Heres the relevant compute shader code:

#define LOCAL_WG_SIZE 128u
const float PI = 3.1415926535897932384626433832795;
const float RAY_LENGTH = 256.0f;

// get the number of the current thread (0...1608)
uint renderNodeNum = local_coords;
// get the endpoint of the ray, it will be on a circle
endPoint.x = int(RAY_LENGTH * sin(float(renderNodeNum) * PI / 1024.0f)) + lightPos.x;
endPoint.y = int(RAY_LENGTH * cos(float(renderNodeNum) * PI / 1024.0f)) + lightPos.y;

// vector approximation.

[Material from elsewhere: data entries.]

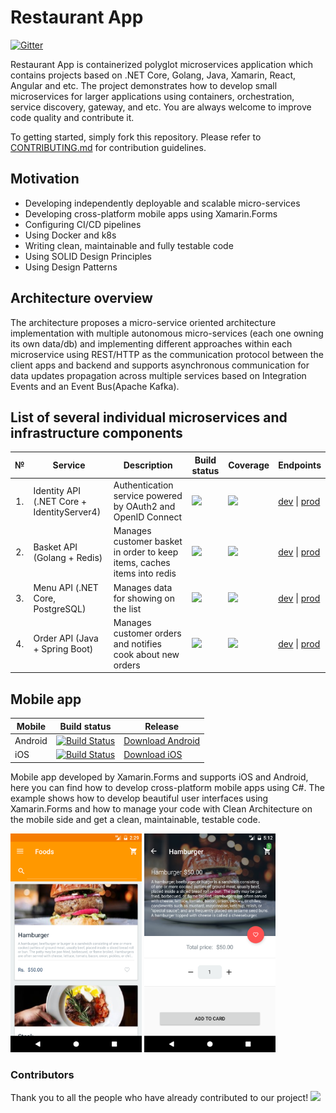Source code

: # Restaurant App 
[![Gitter](https://badges.gitter.im/Restaurant-App-Community/community.svg)](https://gitter.im/Restaurant-App-Community/community?utm_source=badge&utm_medium=badge&utm_campaign=pr-badge)

Restaurant App is containerized polyglot microservices application which contains projects based on .NET Core, Golang, Java, Xamarin, React, Angular and etc. The project demonstrates how to develop small microservices for larger applications using containers, orchestration, service discovery, gateway, and etc. You are always welcome to improve code quality and contribute it.

To getting started, simply fork this repository. Please refer to [CONTRIBUTING.md](CONTRIBUTING.md) for contribution guidelines.

## Motivation

- Developing independently deployable and scalable micro-services
- Developing cross-platform mobile apps using Xamarin.Forms
- Configuring CI/CD pipelines
- Using Docker and k8s
- Writing clean, maintainable and fully testable code
- Using SOLID Design Principles
- Using Design Patterns

## Architecture overview

The architecture proposes a micro-service oriented architecture implementation with multiple autonomous micro-services (each one owning its own data/db) and implementing different approaches within each microservice using REST/HTTP as the communication protocol between the client apps and backend and supports asynchronous communication for data updates propagation across multiple services based on Integration Events and an Event Bus(Apache Kafka).

## List of several individual microservices and infrastructure components

<table>
   <thead>
    <th>№</th>
    <th>Service</th>
    <th>Description</th>
    <th>Build status</th>
    <th>Coverage</th>
    <th>Endpoints</th>
  </thead>
  <tbody>
    <tr>
        <td align="center">1.</td>
        <td>Identity API (.NET Core + IdentityServer4)</td>
        <td>Authentication service powered by OAuth2 and OpenID Connect</td>
        <td>
            <a href="https://gitlab.com/Jurabek/Restaurant-App/pipelines">
                <img src="https://s3.eu-central-1.amazonaws.com/jurabek-restaurant-app/badges/identity_api_build_status.svg">
            </a>
        </td>
        <td>
            <a href="https://s3.eu-central-1.amazonaws.com/jurabek-restaurant-app/coverage/identity_api/index.htm">
                <img src="https://s3.eu-central-1.amazonaws.com/jurabek-restaurant-app/badges/identity_api_coverage.svg">
            </a>
        </td>
        <td>
            <a href="#">dev</a> | <a href="#">prod</a>
        </td>
    </tr>
    <tr>
        <td align="center">2.</td>
        <td>Basket API (Golang + Redis)</td>
        <td>Manages customer basket in order to keep items, caches items into redis</td>
        <td>
            <a href="https://gitlab.com/Jurabek/Restaurant-App/pipelines">
                <img src="https://s3.eu-central-1.amazonaws.com/jurabek-restaurant-app/badges/basket_api_build_status.svg">
            </a>
        </td>
        <td>
            <a href="https://s3.eu-central-1.amazonaws.com/jurabek-restaurant-app/coverage/basket_api/coverage.html">
                <img src="https://s3.eu-central-1.amazonaws.com/jurabek-restaurant-app/badges/basket_api_coverage.svg">
            </a>
        </td>
        <td>
            <a href="#">dev</a> |
            <a href="#">prod</a>
        </td>
    </tr>
    <tr>
        <td align="center">3.</td>
        <td>Menu API (.NET Core, PostgreSQL)</td>
        <td>Manages data for showing on the list</td>
        <td>
            <a href="https://gitlab.com/Jurabek/Restaurant-App/pipelines">
                <img src="https://s3.eu-central-1.amazonaws.com/jurabek-restaurant-app/badges/menu_api_build_status.svg">
            </a>
        </td>
        <td>
            <a href="https://s3.eu-central-1.amazonaws.com/jurabek-restaurant-app/coverage/menu_api/index.htm">
                <img src="https://s3.eu-central-1.amazonaws.com/jurabek-restaurant-app/badges/menu_api_coverage.svg">
            </a>
        </td>
        <td>
            <a href="#">dev</a> |
            <a href="#">prod</a>
        </td>
    </tr>
    <tr>
        <td align="center">4.</td>
        <td>Order API (Java + Spring Boot)</td>
        <td>Manages customer orders and notifies cook about new orders</td>
        <td>
            <a href="https://gitlab.com/Jurabek/Restaurant-App/pipelines">
                <img src="https://s3.eu-central-1.amazonaws.com/jurabek-restaurant-app/badges/order_api_build_status.svg">
            </a>
        </td>
        <td>
            <a href="https://s3.eu-central-1.amazonaws.com/jurabek-restaurant-app/coverage/order_api/index.html">
                <img src="https://s3.eu-central-1.amazonaws.com/jurabek-restaurant-app/badges/order_api_coverage.svg">
            </a>
        </td>
        <td>
            <a href="#">dev</a> |
            <a href="#">prod</a>
        </td>
    </tr>
  </tbody>  
</table>

## Mobile app

| Mobile              | Build status | Release |
|---------------------|--------------|-------------------|
| Android             |[![Build Status](https://jurabek.visualstudio.com/Restaurant-App/_apis/build/status/Jurabek.Restaurant-App?branchName=develop&jobName=Android)](https://jurabek.visualstudio.com/Restaurant-App/_build/latest?definitionId=10&branchName=develop)  | [Download Android]("/") |
| iOS                 | [![Build Status](https://jurabek.visualstudio.com/Restaurant-App/_apis/build/status/Jurabek.Restaurant-App?branchName=develop&jobName=iOS)](https://jurabek.visualstudio.com/Restaurant-App/_build/latest?definitionId=10&branchName=develop) | [Download iOS]("/") |

Mobile app developed by Xamarin.Forms and supports iOS and Android, here you can find how to develop cross-platform mobile apps using C#.
The example shows how to develop beautiful user interfaces using Xamarin.Forms and how to manage your code with Clean Architecture on the mobile side and get a clean, maintainable, testable code.

<img src="art/2.png" width="210"/> <img src="art/3.png" width="210"/>


### Contributors

Thank you to all the people who have already contributed to our project!
<a href="/graphs/contributors"><img src="https://opencollective.com/restaurant-app/contributors.svg?width=890" /></a>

Works, but has moire artifacts.
// I've also tried Bresenham's line algorithm, but it leaves a cross shape as the light fades which looks ugly.
vec2 dt = normalize(vec2(endPoint - lightPos));
vec2 t = vec2(lightPos);
for (int k = 0; k < RAY_LENGTH; k++) {
    coords.x = int(t.x);
    coords.y = int(t.y);

    // calculate transparency
    transpPixel = imageLoad(transpTex, coords);   
    currentAlpha = (transpPixel.b + transpPixel.g * 10.0f + transpPixel.r * 100.0f) / 111.0f;
    // calculate color
    colorPixel = imageLoad(colorTex, coords);
    lightRay.rgb = min(colorPixel.rgb, lightRay.rgb) - (1.0f - currentAlpha) - transmit; 
    currentOutPixel = imageLoad(img_output, coords);
    currentOutPixel.rgb = max(currentOutPixel.rgb, lightRay.rgb);
    currentOutPixel.a = lightRay.a;
    // write color
    imageStore(img_output, coords, currentOutPixel);

    t += dt;
}

Heres is how it looks:

Moire artifacts

Another example with coloured background that shows light propagation, with the same artifacts:

same Moire artifacts here too

So I need a better algorithm to draw these light rays (or any other method that is highly parallellizable on a compute shader) that does not leave out some pixels (the black spots in the pic). I could oversample the lightray (for example shoot twice as many rays), but this would be very expensive, there must be a cheaper solution.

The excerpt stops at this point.